Ortsgruppe Mittleres Kinzigtal

Samtfußrübling Flammulina velutipes

Karin Pätzold

Der Samtfußrübling (Flammulina velutipes) ist ein typischer Winterpilz. Er ist in Mitteleuropa kein seltener Saprobiont an totem Laubholz, besonders in Auwäldern. Sein Hut ist schmierig und kommt mit Farbtönen von leuchtend orangegelb bis rostbraun vor. Sein Name rührt wohl daher, dass er einen  dunkelbraunen, samtigen Stiel besitzt. Die Stielspitze ist wie die Lamellen creme-ocker gefärbt. Die Pilze wachsen meistens büschelig mit mehreren Fruchtkörpern zusammen und überstehen, im Gegensatz zu anderen Pilzen, ohne Probleme unsere Winter-Fröste.

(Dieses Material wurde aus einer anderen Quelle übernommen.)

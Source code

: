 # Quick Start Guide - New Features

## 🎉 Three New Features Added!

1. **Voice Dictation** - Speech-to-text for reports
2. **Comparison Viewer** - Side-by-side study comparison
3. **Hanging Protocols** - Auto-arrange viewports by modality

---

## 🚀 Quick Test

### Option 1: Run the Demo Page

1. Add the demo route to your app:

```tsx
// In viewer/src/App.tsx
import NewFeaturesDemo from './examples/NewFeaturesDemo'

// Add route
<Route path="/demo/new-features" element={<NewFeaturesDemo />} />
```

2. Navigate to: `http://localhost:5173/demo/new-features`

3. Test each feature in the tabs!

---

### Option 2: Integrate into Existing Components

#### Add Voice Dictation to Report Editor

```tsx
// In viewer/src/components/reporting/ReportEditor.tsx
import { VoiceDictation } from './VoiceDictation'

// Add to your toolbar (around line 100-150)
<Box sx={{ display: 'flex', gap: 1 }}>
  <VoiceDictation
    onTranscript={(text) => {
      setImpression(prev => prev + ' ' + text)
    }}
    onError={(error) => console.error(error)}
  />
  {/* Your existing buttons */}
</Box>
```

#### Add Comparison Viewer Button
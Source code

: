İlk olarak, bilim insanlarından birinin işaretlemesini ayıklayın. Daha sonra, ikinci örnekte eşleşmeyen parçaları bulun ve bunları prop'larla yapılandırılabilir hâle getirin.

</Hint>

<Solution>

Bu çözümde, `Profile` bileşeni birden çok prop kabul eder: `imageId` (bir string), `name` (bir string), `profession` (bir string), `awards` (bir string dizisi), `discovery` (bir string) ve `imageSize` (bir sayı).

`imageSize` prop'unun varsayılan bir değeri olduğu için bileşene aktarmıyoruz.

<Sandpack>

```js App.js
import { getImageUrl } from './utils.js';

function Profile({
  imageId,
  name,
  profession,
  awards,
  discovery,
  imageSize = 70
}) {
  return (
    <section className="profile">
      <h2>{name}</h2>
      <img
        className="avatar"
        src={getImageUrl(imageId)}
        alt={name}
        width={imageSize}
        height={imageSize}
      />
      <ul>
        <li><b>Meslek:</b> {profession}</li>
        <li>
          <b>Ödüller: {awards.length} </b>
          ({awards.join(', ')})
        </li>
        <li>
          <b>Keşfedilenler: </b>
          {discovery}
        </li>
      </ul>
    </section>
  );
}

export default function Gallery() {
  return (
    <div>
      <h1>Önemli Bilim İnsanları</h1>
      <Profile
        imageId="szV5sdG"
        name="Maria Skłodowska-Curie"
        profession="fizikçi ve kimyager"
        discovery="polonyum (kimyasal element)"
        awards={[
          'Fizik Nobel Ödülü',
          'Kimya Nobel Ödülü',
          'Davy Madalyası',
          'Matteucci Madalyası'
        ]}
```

Er ist ein guter Speisepilz und lässt sich, wie viele andere holzbewohnende Arten, züchten. Während er in Deutschland erst seit den 80er Jahren in den Pilzzucht-Laboren für die Zucht gelangte, wurde er in China  bereits vor 800 – 900 Jahren schon als Zuchtpilz erwähnt. In Japan ist er nach dem „Shiitake“, der häufigste und beliebteste Vitalpilz, der meist angebaute Zuchtpilz mit dem Namen „Enok“. Er wird bewusst mit langen Stielen gezüchtet, um beim Essen einen knorpeligen Biss zu erzeugen. Der knorpelige Biss ist in der asiatische Küche sehr beliebt. Bekannt für diese Eigenschaft ist ebenso der „Mu-Er“ in den asiatischen Ländern, ein Verwandter unseres heimischen Judasohrs (Auricularia auricula-judae).

Der Samtfußrübling enthält Proteine, Mineralien, Spurenelemente und Ballaststoffe. In der Forschung werden seine Inhaltsstoffe untersucht, um herauszufinden, ob er auch für medizinische Zwecke genutzt werden kann.